Cortical mechanisms underlying conditional visuomotor learning in young and older adults.

Certain assistive strategies such as the use of color coding, e.g. color-coded burners and knobs, could effectively enhance independence, self-sufficiency, and quality of life of older individuals, thus prolonging care at home. These color cues have been found to be more effective than pharmacological interventions in reducing physical and cognitive impairment in older adults. However, the effectiveness of color coding as an assistive strategy relies on the ability of older adults to learn to associate color cues to motor responses through arbitrary rules, i.e., conditional learning. Older adults have been found to be impaired in forming new arbitrary sensorimotor mappings.
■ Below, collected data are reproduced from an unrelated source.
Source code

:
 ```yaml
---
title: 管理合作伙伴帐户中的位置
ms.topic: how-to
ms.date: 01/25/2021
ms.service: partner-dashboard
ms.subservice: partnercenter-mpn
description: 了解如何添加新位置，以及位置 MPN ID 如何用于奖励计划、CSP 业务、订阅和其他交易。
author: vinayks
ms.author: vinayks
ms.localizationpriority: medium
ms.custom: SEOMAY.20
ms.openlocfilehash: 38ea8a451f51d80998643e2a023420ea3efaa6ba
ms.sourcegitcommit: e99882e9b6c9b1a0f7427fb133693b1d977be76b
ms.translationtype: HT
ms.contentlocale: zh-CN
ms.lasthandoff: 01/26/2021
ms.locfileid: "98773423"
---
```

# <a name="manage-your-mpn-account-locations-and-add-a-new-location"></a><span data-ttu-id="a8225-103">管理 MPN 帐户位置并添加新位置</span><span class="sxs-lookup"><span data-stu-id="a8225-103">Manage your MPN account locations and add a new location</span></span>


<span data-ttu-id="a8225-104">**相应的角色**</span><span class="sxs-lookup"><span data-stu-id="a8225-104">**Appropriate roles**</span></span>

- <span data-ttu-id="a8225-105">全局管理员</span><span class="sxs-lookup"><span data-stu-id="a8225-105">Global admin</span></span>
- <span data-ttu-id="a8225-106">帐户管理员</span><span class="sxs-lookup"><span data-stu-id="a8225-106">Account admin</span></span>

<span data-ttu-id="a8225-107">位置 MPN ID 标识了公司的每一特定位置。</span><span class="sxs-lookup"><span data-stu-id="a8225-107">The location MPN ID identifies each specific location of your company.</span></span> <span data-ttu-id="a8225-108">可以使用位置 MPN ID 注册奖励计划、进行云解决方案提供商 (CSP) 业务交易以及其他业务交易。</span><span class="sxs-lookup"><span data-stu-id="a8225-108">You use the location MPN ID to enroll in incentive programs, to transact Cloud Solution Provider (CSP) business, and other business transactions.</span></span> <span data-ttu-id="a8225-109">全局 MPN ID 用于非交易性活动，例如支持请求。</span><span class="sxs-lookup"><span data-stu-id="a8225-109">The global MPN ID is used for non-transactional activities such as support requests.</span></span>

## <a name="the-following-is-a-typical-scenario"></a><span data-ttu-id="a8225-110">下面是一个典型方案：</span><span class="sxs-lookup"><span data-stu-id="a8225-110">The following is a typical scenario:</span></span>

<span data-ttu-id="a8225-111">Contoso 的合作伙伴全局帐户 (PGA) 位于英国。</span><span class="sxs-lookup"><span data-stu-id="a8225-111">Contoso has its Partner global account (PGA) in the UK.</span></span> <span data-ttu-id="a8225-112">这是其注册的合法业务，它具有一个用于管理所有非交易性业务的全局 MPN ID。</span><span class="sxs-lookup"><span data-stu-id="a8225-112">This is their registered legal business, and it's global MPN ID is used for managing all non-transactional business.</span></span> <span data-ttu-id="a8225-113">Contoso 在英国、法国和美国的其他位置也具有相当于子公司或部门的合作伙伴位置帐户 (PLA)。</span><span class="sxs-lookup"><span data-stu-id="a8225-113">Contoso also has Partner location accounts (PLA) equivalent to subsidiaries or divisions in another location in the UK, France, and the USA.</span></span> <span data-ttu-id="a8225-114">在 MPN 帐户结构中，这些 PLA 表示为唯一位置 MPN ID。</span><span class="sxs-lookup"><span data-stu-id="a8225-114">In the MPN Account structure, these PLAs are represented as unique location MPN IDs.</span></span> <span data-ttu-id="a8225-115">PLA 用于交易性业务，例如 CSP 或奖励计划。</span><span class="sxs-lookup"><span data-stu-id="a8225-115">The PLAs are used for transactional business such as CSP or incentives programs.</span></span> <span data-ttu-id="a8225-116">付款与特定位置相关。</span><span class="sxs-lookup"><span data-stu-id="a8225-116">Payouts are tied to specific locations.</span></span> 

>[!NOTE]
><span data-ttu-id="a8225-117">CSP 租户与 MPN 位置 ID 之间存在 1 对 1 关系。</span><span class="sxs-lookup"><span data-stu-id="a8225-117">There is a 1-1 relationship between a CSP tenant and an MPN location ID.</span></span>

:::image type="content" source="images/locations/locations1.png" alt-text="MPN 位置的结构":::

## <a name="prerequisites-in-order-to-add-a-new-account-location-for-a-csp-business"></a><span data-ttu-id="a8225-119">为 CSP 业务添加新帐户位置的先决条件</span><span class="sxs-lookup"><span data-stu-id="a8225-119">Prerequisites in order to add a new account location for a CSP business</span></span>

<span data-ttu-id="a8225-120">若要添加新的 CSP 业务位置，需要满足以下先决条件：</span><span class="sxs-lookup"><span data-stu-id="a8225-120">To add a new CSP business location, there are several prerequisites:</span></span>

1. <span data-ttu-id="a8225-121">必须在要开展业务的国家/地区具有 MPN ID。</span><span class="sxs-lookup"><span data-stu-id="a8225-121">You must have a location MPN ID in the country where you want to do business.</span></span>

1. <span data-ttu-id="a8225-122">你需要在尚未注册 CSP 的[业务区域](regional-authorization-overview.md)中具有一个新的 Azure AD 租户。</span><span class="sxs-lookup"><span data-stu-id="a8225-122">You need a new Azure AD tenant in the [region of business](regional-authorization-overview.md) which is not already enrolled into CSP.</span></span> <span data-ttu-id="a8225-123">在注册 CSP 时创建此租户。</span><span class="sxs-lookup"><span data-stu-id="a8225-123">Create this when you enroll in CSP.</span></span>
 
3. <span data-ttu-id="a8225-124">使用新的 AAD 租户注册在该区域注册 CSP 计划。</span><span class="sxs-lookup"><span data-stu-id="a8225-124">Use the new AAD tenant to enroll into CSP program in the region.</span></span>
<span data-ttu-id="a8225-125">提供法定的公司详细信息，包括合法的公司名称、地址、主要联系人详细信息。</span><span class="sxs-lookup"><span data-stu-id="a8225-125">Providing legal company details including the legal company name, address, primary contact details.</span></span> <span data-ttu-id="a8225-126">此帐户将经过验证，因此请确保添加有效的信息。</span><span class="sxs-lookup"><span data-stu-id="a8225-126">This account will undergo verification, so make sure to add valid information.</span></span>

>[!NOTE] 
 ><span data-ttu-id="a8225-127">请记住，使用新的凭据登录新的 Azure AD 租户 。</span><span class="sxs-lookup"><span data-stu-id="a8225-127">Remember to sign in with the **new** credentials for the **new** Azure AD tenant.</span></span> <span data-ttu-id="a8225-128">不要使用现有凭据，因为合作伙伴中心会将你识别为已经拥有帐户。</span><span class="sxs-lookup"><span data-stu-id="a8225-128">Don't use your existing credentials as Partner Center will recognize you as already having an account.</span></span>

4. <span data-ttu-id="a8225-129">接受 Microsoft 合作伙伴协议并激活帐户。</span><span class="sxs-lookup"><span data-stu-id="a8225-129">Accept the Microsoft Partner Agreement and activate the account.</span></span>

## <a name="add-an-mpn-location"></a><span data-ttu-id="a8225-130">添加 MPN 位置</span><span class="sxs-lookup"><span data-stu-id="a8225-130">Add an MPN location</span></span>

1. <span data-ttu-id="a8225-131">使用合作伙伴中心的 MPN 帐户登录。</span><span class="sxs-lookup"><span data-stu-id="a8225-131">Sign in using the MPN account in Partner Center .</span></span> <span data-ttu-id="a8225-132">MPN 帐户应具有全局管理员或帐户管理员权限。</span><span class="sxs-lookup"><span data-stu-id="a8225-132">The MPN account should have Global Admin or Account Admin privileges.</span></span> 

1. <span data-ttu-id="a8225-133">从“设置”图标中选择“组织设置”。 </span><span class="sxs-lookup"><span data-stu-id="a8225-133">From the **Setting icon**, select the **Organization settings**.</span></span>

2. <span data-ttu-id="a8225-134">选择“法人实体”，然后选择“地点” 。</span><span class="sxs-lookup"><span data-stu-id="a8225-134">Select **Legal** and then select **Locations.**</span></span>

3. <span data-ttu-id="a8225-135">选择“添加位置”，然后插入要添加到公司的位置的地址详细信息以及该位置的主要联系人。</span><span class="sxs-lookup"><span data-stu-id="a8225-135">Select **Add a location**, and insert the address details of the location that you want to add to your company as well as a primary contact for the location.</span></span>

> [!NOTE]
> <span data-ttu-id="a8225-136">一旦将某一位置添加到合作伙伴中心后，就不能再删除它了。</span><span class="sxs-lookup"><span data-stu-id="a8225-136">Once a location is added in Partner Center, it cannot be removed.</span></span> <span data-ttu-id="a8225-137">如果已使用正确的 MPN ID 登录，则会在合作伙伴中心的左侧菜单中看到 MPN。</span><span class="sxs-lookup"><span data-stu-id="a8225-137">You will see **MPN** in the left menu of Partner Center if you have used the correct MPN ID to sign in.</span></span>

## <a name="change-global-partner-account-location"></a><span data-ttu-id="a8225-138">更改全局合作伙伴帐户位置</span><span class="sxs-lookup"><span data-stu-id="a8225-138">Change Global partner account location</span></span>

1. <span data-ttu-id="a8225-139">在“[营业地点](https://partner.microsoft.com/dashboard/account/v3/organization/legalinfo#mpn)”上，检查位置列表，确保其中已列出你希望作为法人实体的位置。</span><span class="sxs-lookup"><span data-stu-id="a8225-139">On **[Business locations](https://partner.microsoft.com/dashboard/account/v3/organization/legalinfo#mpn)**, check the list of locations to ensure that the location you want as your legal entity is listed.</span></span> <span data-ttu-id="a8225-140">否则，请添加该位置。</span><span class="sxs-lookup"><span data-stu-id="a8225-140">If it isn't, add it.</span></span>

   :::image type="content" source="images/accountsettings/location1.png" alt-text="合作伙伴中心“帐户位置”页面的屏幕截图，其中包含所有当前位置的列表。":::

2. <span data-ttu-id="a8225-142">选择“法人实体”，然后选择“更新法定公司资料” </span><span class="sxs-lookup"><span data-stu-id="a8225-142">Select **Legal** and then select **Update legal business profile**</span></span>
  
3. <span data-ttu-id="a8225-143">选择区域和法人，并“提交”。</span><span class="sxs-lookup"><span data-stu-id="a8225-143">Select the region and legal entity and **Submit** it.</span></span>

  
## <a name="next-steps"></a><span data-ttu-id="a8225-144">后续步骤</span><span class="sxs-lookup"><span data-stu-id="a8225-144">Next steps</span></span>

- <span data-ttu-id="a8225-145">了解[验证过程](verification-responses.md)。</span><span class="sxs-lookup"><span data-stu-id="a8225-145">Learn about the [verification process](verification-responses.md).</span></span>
Thus, impaired conditional learning can interfere with the use of color coding as an assistive strategy, and lead to using of alternative, but costlier interventions such as drugs. To assist older adults in gaining independence in performing ADL, it is important to understand the sensorimotor and cognitive mechanisms underlying conditional learning and how these mechanisms change with age.In order to determine the fundamental mechanisms underlying conditional learning and how these mechanisms are affected with aging, we developed a novel conditional visuomotor task. By combining this novel task with transcranial magnetic stimulation (TMS), we found that PMd is involved with the monitoring the object tilt following the application of digit forces. Our current work is looking at the contributions of primary motor cortex and dorsolateral prefontal cortex to specific stages of conditional learning. Our findings will elucidate the contribution of cortical areas to conditional visuomotor learning and the mechanisms underlying impaired conditional visuomotor learning in older adults. This new knowledge will lay the foundation for future studies geared at improving conditional learning in neurological conditions whose occurrence is a function of aging, e.g. Alzheimer’s disease.

Variability in neural activity during motor planning.

While holding a coffee mug filled to the brim, we strive to avoid spilling the coffee. This ability relies on the interaction between the control of finger forces on a moment-to-moment basis and the visual information about the object. Such sensorimotor interaction is affected in patients with stroke, Parkinson’s disease, and cerebral palsy. Studies investigating force control have shown that fluctuations in the exerted force are not mere noise but arise from systematic physiological processes. Most recent evidence points toward a link between neural activity within the fronto-parietal brain regions including primary motor cortex (M1) and the fluctuations in grip force. We are understanding specific contributions of the cortical activity to regulation of grip force.